• **Work request**:
The response must contain every line from the records below that has "CCRP".

• **Given entries**:
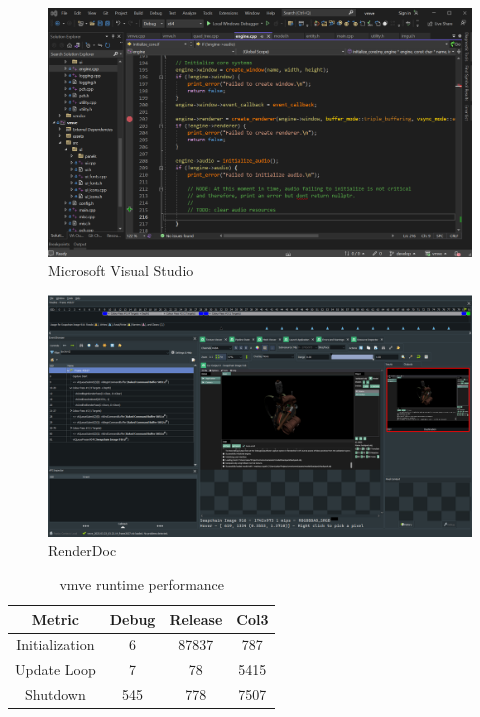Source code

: \documentclass[11pt]{article}
\begin{document}
\begin{figure}[H]
  \centering
  \includegraphics[width=\textwidth]{images/visual_studio.png}
  \caption{Microsoft Visual Studio}
  \label{fig:visual_studio}
\end{figure}

\begin{figure}[H]
  \centering
  \includegraphics[width=\textwidth]{images/renderdoc.png}
  \caption{RenderDoc}
  \label{fig:renderdoc}
\end{figure}




\begin{table}[H]
\centering
\begin{tabular}{||c c c c||} 
  \hline
  Metric & Debug & Release & Col3 \\ [0.5ex] 
  \hline\hline
  Initialization & 6 & 87837 & 787 \\ 
  Update Loop & 7 & 78 & 5415 \\
  Shutdown & 545 & 778 & 7507 \\ [1ex] 
  \hline
\end{tabular}
\caption{\gls*{vmve} runtime performance}
\label{fig:runtime_performance}
\end{table}
\end{document}
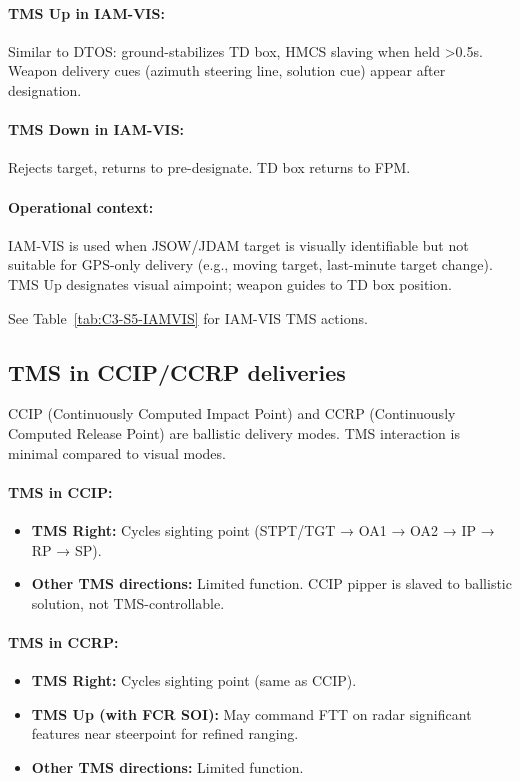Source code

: \documentclass[11pt, a4paper, twoside]{report}
\begin{document}
\paragraph{TMS Up in IAM-VIS:}
Similar to DTOS: ground-stabilizes TD box, HMCS slaving when held >0.5s. Weapon delivery cues (azimuth steering line, solution cue) appear after designation.

\paragraph{TMS Down in IAM-VIS:}
Rejects target, returns to pre-designate. TD box returns to FPM.

\paragraph{Operational context:}
IAM-VIS is used when JSOW/JDAM target is visually identifiable but not suitable for GPS-only delivery (e.g., moving target, last-minute target change). TMS Up designates visual aimpoint; weapon guides to TD box position.

See Table~\ref{tab:C3-S5-IAMVIS} for IAM-VIS TMS actions.

\subsection{TMS in CCIP/CCRP deliveries}
\label{sec:C3-S5-S4}

CCIP (Continuously Computed Impact Point) and CCRP (Continuously Computed Release Point) are ballistic delivery modes. TMS interaction is minimal compared to visual modes.

\paragraph{TMS in CCIP:}
\begin{itemize}
    \item \textbf{TMS Right:} Cycles sighting point (STPT/TGT → OA1 → OA2 → IP → RP → SP).
    \item \textbf{Other TMS directions:} Limited function. CCIP pipper is slaved to ballistic solution, not TMS-controllable.
\end{itemize}

\paragraph{TMS in CCRP:}
\begin{itemize}
    \item \textbf{TMS Right:} Cycles sighting point (same as CCIP).
    \item \textbf{TMS Up (with FCR SOI):} May command FTT on radar significant features near steerpoint for refined ranging.
    \item \textbf{Other TMS directions:} Limited function.
\end{itemize}
\end{document}
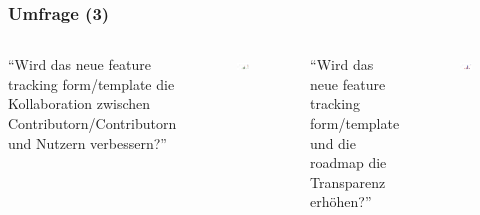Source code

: \documentclass{beamer}
\begin{document}
\begin{frame}
\frametitle{Umfrage (3)}
\begin{columns}
  ``Wird das neue feature tracking form/template die Kollaboration zwischen Contributorn/Contributorn und Nutzern verbessern?''
   \begin{figure}[h!]
    \centering
    \includegraphics[scale=0.25,keepaspectratio=true]{./amarok3bchalo3bc.png}
   \end{figure}
 ``Wird das neue feature tracking form/template und die roadmap die Transparenz erh\"ohen?''\newline
   \begin{figure}[h!]
    \centering
    \includegraphics[scale=0.25,keepaspectratio=true]{./amarok3dhalo3d.png}
   \end{figure}
\end{columns}
\end{frame}
\end{document}
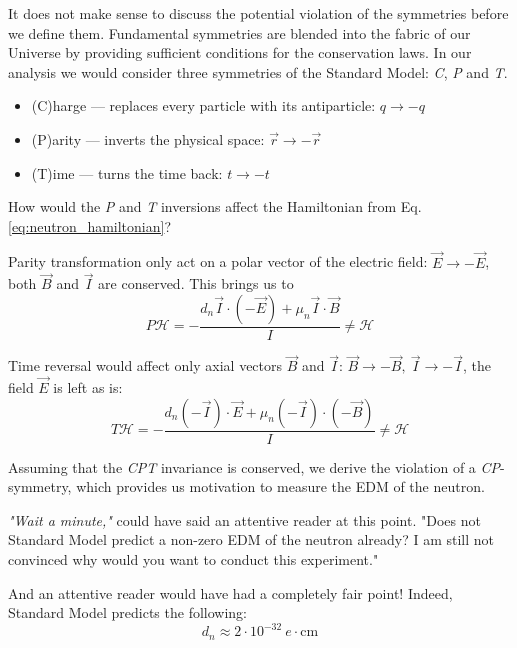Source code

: It does not make sense to discuss the potential violation of the symmetries before we define them.  Fundamental symmetries are blended into the fabric of our Universe by providing sufficient conditions \cite{Noether1918} for the conservation laws. In our analysis we would consider three symmetries of the Standard Model: \textit{C}, \textit{P} and \textit{T}.

\begin{itemize}
	\item (C)harge –-- replaces every particle with its antiparticle: $q \rightarrow -q$
	\item (P)arity --- inverts the physical space: $\vec{r} \rightarrow -\vec{r}$
	\item (T)ime --- turns the time back: $t \rightarrow -t$
\end{itemize}

How would the \textit{P} and \textit{T} inversions affect \cite{Dubbers2011} the Hamiltonian from Eq. \ref{eq:neutron_hamiltonian}?

Parity transformation only act on a polar vector of the electric field: $\vec{E} \rightarrow -\vec{E}$, both $\vec{B}$ and $\vec{I}$ are conserved. This brings us to
\begin{equation}
	\textit{P}\mathcal{H} = -\frac{d_n \vec{I} \cdot \left(-\vec{E}\right) + \mu_n \vec{I} \cdot \vec{B}}{I} \neq \mathcal{H}
	\label{eq:neutron_hamiltonian_P}
\end{equation}

Time reversal would affect only axial vectors $\vec{B}$ and $\vec{I}$: $\vec{B} \rightarrow -\vec{B},\ \vec{I} \rightarrow -\vec{I}$, the field $\vec{E}$ is left as is:
\begin{equation}
	\textit{T}\mathcal{H} = -\frac{d_n \left(-\vec{I}\right) \cdot \vec{E} + \mu_n \left(-\vec{I}\right) \cdot \left( -\vec{B} \right)}{I} \neq \mathcal{H}
	\label{eq:neutron_hamiltonian_T}
\end{equation}

Assuming that the \textit{CPT} invariance \cite{Schwinger1951} is conserved, we derive the violation of a \textit{CP}-symmetry, which provides us motivation to measure the EDM of the neutron.

\textit{"Wait a minute,"} could have said an attentive reader at this point. "Does not Standard Model predict a non-zero EDM of the neutron already? I am still not convinced why would you want to conduct this experiment."

And an attentive reader would have had a completely fair point! Indeed, Standard Model predicts the following:
\begin{equation}
	d_n \approx 2 \cdot 10^{-32}\ e \cdot \text{cm}
\end{equation}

• **Your solution**:
\subsection{TMS in CCIP/CCRP deliveries}
CCIP (Continuously Computed Impact Point) and CCRP (Continuously Computed Release Point) are ballistic delivery modes. TMS interaction is minimal compared to visual modes.
\paragraph{TMS in CCRP:}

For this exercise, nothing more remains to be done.